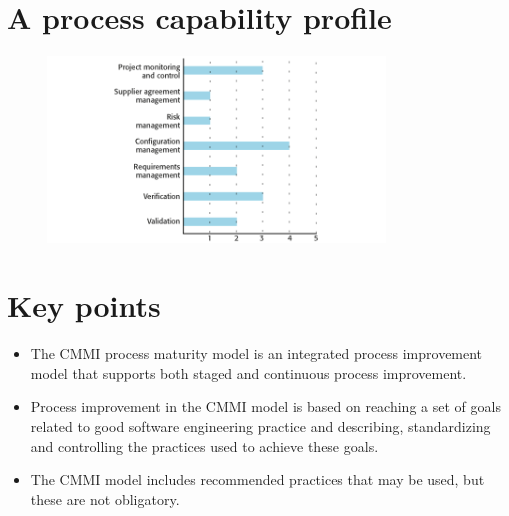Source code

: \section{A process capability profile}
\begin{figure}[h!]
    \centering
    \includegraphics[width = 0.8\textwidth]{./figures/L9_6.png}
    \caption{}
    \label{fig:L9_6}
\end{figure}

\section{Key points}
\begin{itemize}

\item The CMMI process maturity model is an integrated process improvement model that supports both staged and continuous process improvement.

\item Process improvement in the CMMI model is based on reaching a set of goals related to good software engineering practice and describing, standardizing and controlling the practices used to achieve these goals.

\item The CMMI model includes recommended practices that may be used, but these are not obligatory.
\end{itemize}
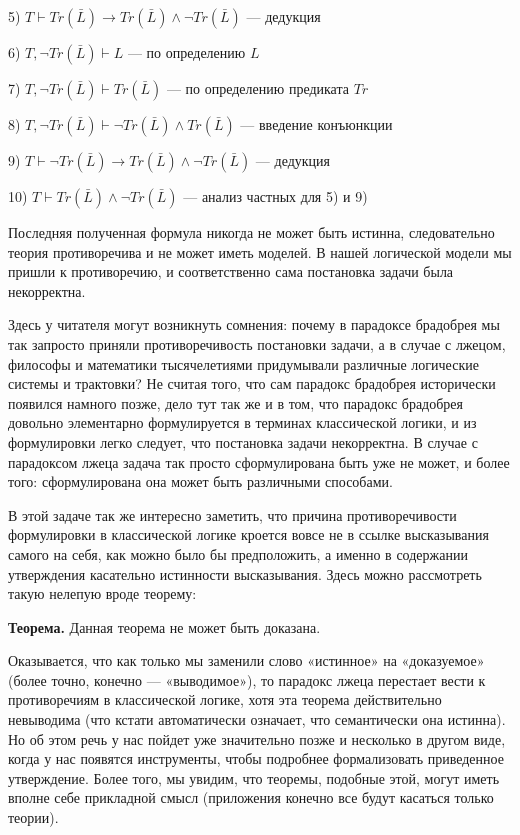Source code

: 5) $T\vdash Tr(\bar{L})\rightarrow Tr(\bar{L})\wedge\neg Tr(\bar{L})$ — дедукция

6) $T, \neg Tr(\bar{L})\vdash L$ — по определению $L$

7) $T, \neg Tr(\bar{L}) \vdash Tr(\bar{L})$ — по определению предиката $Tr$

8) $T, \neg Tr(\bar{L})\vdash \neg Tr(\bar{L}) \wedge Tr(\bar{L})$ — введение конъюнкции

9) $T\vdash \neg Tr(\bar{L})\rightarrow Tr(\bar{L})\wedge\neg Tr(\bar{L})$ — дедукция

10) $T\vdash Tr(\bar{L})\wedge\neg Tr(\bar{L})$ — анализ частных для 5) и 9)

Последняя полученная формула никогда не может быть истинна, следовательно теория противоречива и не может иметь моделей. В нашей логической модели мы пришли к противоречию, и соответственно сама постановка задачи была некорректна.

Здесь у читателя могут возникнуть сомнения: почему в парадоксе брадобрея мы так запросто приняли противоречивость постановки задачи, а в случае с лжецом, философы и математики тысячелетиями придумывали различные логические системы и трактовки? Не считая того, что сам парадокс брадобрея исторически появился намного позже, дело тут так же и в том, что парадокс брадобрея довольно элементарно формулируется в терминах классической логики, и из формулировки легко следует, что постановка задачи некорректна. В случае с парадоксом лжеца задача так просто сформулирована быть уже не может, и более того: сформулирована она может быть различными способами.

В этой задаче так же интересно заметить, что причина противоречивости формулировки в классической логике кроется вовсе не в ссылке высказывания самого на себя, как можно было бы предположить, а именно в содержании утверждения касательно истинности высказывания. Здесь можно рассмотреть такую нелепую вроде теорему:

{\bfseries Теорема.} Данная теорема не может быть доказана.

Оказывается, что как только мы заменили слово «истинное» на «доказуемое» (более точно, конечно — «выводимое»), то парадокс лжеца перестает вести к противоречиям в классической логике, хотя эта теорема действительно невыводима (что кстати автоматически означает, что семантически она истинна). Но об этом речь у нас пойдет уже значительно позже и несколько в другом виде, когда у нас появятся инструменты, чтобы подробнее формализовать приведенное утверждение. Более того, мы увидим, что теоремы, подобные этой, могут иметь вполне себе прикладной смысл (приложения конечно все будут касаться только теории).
....
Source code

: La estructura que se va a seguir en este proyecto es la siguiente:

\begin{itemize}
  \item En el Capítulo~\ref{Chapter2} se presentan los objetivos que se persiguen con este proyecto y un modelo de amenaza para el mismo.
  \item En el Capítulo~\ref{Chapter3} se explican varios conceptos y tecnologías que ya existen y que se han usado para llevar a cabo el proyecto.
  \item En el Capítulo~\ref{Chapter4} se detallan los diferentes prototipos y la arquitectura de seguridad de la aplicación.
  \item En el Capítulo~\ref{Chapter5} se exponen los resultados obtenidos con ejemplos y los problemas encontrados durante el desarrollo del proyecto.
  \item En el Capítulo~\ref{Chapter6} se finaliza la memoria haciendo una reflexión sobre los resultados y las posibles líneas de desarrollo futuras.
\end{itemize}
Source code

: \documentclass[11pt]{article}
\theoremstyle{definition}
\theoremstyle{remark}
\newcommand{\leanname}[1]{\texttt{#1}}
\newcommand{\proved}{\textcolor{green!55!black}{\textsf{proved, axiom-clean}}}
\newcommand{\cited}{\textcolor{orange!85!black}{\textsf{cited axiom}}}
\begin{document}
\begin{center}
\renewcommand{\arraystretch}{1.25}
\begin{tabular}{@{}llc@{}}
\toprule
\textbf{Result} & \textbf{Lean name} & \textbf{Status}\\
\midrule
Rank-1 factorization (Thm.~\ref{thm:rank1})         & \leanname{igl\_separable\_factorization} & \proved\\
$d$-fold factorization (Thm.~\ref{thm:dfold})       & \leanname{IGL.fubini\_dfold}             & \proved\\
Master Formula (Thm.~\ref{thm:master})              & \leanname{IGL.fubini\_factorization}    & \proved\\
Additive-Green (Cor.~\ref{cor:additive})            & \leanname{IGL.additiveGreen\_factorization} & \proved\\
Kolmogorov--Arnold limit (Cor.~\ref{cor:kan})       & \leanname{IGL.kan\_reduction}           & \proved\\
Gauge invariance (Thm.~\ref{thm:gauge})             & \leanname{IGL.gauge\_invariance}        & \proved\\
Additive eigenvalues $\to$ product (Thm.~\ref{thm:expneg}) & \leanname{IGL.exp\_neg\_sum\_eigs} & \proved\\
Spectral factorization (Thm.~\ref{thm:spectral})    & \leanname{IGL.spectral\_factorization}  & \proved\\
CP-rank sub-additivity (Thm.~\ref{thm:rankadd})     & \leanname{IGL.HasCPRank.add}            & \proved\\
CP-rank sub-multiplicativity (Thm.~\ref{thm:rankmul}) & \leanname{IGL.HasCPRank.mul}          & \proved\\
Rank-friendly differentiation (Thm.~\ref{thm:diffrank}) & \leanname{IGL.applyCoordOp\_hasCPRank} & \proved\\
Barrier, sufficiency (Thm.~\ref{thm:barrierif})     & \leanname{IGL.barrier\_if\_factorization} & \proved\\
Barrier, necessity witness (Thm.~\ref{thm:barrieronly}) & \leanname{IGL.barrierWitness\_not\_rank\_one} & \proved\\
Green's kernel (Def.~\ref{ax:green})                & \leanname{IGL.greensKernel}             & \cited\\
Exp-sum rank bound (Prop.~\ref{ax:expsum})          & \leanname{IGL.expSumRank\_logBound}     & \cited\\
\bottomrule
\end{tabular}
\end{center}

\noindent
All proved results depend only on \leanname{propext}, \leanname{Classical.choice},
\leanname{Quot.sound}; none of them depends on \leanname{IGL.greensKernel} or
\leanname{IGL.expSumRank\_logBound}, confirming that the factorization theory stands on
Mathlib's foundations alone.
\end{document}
....
**EXERCISE REQUIREMENTS**
Across all the entries above, how many lines have the word "более" in them? Only the number, please.

**REPLY**
2